In the entire extant Avestan literature and its language the word *haraḥ- remains an isolated miserable orphan: it has not one cognate. But according to the laws of change and correspondence regarding Old Iranian (Avestan) and Old Indic (Vedic), *harah- is the exact equivalent of Vedic saras. The correspondences are many: asura ahura, dasyu ‘demon’ dahyu/daŋhu, nas/nāsā ‘nose’ nāh/nāŋhā, soma ‘the drink’ haoma. Vedic |s| is Avestan |h|.

The significance here is that |s| is declared by all indoeurepeanists to be original and |h| to be a later change. So, while the Iranians stayed in the alleged original habitat, they lost the original IE sound |s|. On the contrary, the Indoaryans moved far, yet managed to retain the original |s|. Thus Old Indic is closer to Proto-Indo-European. This is totally unreasonable in the context of the AIT.

Moreover, and this is even more surprising. The sedentary Iranians lost the dhātu √sṛ and all its derivatives except the one *harah- but the mobile, nomadic Indoaryans retained this. For it would be utterly ludicrous to suppose that they came to Saptasindhu and here developed (from *harah-) the complex lexical family of sṛ/sar which are cognate with other IE words in Greek etc (see above, §1).

The Avestan Haptahǝndu is also revealing: this too is a transliteration of Sanskrit Saptasindhu. But the word ‘river’ in Avestan is θraotah– (Sanskrit srotas), ravan and rauδah-. The word -hǝndu is met only in much later Iranian in the sense ‘Hindu/Indian’! So here again the Iranians carried a memory of Saptasindhu in their new habitat.

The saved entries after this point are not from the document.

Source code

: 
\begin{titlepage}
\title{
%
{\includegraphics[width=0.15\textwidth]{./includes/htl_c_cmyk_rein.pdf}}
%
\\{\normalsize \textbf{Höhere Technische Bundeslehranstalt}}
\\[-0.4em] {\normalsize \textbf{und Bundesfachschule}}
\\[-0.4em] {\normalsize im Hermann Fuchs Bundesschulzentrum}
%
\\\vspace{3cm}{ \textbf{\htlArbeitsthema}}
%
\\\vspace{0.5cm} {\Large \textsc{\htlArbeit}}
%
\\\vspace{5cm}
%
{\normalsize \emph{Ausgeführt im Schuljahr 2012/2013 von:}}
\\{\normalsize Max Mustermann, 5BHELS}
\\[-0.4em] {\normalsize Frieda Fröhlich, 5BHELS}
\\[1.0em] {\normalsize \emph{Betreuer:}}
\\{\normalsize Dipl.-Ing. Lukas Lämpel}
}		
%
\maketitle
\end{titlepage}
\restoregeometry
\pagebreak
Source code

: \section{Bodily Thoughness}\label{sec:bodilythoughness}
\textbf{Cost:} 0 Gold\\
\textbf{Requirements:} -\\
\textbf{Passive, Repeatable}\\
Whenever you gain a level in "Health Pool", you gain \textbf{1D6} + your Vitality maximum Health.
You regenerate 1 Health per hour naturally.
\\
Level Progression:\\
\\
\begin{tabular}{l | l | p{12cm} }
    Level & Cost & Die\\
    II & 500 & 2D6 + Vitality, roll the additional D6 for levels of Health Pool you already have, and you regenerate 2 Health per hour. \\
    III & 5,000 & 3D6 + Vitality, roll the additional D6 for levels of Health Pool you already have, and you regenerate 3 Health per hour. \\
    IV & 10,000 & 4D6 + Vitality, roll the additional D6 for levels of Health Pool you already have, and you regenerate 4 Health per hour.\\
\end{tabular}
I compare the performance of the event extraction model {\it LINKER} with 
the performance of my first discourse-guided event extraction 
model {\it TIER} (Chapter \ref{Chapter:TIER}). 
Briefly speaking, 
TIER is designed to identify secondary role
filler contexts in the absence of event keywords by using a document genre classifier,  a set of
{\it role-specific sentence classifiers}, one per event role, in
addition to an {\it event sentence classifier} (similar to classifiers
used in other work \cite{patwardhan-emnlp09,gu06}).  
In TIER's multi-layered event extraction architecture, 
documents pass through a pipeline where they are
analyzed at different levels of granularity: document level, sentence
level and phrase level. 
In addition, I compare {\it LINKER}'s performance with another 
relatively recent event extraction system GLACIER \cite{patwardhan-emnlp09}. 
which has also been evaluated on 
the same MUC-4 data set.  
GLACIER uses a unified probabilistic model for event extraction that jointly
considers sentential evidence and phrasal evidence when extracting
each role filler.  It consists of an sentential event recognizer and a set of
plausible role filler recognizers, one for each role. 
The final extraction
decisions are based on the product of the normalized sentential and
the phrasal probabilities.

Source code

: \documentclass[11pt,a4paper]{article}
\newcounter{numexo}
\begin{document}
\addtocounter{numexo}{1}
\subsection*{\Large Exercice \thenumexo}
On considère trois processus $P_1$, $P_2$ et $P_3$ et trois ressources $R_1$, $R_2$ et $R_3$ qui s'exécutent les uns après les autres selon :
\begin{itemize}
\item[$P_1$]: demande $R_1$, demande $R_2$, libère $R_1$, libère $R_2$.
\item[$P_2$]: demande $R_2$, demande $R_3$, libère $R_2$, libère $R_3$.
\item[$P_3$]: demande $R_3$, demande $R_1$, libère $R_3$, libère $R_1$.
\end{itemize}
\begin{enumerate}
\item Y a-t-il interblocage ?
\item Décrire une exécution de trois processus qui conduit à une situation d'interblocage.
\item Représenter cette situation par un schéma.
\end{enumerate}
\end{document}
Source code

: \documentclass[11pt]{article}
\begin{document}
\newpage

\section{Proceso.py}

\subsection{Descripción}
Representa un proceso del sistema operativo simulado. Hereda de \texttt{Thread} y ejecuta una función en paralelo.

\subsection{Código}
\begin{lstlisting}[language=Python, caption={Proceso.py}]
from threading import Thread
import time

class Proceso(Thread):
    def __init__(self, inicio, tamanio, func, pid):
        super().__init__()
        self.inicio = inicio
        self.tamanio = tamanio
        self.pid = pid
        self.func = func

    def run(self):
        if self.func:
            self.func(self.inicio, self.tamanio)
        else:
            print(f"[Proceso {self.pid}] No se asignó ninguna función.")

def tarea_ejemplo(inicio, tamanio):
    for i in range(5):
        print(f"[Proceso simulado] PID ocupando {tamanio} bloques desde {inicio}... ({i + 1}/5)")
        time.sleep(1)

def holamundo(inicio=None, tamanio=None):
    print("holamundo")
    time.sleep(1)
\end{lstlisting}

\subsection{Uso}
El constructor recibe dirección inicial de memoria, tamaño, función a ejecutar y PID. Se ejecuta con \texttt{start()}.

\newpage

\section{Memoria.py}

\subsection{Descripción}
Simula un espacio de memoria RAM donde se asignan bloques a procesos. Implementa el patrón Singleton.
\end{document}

In ch 4 of my Vedic and Indo-european Studies (2015) I discuss very fully the Vedic-Avestan relations and correspondences and show that Avestan is far more recent (later) than Vedic. Vedic itself is a derivative of the Proto-Indo-European language but far closer to it than any other extant IE tongue.

6. Thus the Sarasvatī is one of the keys for unlocking the puzzle of historical dates and the origin of the Indoaryans. And it has two aspects: the flow of the river itself, which is a matter for archaeological and geological investigation, and the name and its Avestan correspondence which is a matter for linguistic investigation.

In this paper I have provided the linguistic evidence which shows that the Indoaryans retain faithful memory of the original Proto-Indo-European sounds and roots and derivatives. The Iranians on the other hand lost all this. In fact the name Haraxvaiti is a straight transliteration of Sarasvatī showing that the Iranians moved away from Saptasindhu (the Avestan haptahǝndu in their Scriptures which is another transliteration of the Sanskrit) and took with them the memory of the Land of Seven Rivers as well as that of the mighty river on the bank of which they had lived.

The Indoaryans are therefore indigenous on this account.

It is up to the archaeologists and geologists now to reinforce with fresh evidence (or cast doubt on) the linguistic finds.

The Sarasvatī is only one key. There are others, as I have shown, but they belong to a different context and discussion.

Bibliography

 Allchin B&R: 1997 Origins of a Civilisation N Delhi, Viking Penguin.

Kazanas N :  2009  Indo-Aryan Origins… N. Delhi, Aditya Prakashan.

2015  Vedic and Indo-European Studies N Delhi, Aditya Prakashan.

Possehl G : 1998  “Did the Sarasvati ever flow to the sea?” in G. Phillips et al (eds) Arabia and its neighbours (in honour of B. de Cardi), Turnhout, Bepels (335-354).

2003  The Indus Civilization Roman & Littlefield (non NBN); Delhi, Vistaar.

Rao S.R.:  1991  Dawn & Devolution of the Indus Civilisation, Delhi, Aditya Prakashan.

Sharma JR et al :  2006 ‘Course of Vedic river Saraswati…’ in Puratattva vol 36 (187-195).